There have been strong articles as part of a series in The Globe recently on the dangers of texting and driving. This heartbreaking one by Jessica Leeder, titled “Distracted driving now deadlier than impaired driving,” lays bare the tragic consequences of texting and driving. It also includes a list of laws and penalties for distracted driving across the country.

Peter Cheney also wrote about his view that distracted driving needs to become as unacceptable as driving drunk. There is also this piece, titled “Distracted driving: ‘Multitasking is a myth,’ ” by Robert Collison.

All of these are responsible stories outlining the dangers of a serious public-safety issue.

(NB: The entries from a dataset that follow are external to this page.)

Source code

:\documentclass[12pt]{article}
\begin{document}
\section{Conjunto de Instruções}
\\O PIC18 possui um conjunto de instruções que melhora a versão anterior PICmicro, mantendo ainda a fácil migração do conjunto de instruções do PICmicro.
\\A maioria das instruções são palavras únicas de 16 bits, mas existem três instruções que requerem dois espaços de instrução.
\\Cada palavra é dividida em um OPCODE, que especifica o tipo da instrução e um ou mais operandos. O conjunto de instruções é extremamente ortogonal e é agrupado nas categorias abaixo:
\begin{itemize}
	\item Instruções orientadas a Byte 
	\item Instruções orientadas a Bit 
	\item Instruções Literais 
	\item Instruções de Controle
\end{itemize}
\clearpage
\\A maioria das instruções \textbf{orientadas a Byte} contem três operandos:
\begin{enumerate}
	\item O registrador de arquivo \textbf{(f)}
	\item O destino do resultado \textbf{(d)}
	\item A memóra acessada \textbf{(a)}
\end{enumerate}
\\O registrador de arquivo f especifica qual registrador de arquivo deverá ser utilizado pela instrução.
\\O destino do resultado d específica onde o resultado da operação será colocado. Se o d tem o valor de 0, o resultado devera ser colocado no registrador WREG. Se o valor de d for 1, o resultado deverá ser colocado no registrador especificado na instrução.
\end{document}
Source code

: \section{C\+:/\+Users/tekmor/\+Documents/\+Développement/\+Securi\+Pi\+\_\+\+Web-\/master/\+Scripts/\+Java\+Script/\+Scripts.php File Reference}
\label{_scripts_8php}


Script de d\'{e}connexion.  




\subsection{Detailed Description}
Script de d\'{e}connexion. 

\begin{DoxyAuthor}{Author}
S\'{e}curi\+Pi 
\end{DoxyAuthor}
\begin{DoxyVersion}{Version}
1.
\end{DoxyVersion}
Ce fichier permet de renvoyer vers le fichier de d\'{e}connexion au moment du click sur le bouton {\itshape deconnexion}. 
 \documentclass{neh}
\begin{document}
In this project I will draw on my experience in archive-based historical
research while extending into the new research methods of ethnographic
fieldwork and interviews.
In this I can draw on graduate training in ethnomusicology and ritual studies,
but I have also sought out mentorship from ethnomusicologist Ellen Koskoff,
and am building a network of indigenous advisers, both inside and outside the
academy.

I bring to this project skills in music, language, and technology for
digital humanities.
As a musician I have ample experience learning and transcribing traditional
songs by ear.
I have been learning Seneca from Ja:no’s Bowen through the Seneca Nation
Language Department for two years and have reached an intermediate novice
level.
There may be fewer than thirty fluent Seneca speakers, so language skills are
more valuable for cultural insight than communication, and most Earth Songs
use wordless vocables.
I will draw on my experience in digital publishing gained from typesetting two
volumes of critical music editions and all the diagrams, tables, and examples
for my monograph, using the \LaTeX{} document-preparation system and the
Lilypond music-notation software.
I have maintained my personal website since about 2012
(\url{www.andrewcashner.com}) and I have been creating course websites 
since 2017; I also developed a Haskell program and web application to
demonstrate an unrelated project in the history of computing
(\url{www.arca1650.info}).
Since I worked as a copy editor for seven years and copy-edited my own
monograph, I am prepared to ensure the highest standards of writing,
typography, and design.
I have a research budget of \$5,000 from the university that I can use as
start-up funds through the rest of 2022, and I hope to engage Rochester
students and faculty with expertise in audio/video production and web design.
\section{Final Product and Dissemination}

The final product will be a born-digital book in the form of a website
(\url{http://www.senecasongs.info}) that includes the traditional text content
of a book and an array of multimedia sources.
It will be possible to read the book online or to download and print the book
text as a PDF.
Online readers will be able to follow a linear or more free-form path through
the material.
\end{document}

The article that caused the upset had a better headline in the newspaper: “Tempted to text at the wheel? As distracted driving fines increase, courts will be tested.”

This headline better reflects the main thrust of the story, which shows how fighting a ticket for distracted driving could take you months and could cost you a few thousand dollars, a battle about to become more costly with higher fines in many provinces.

The idea for the reference on how to avoid a charge was to report how lawyers would be advising their clients, not to advocate a means of beating the charge.

But, in my view, the article fails to make that point and rather than say this is what lawyers are doing now, it merely repeats the advice of one paralegal on how to avoid a charge.

Even worse, though, is the original Web headline, which suggests a way to dodge responsibility for your action.

The series on the dangers of texting and driving has been a great public service, but this headline especially was a misstep, which takes away from the strong work done in the other articles.

The editor of the section has changed the headline of the online article to reflect what the newspaper headline said.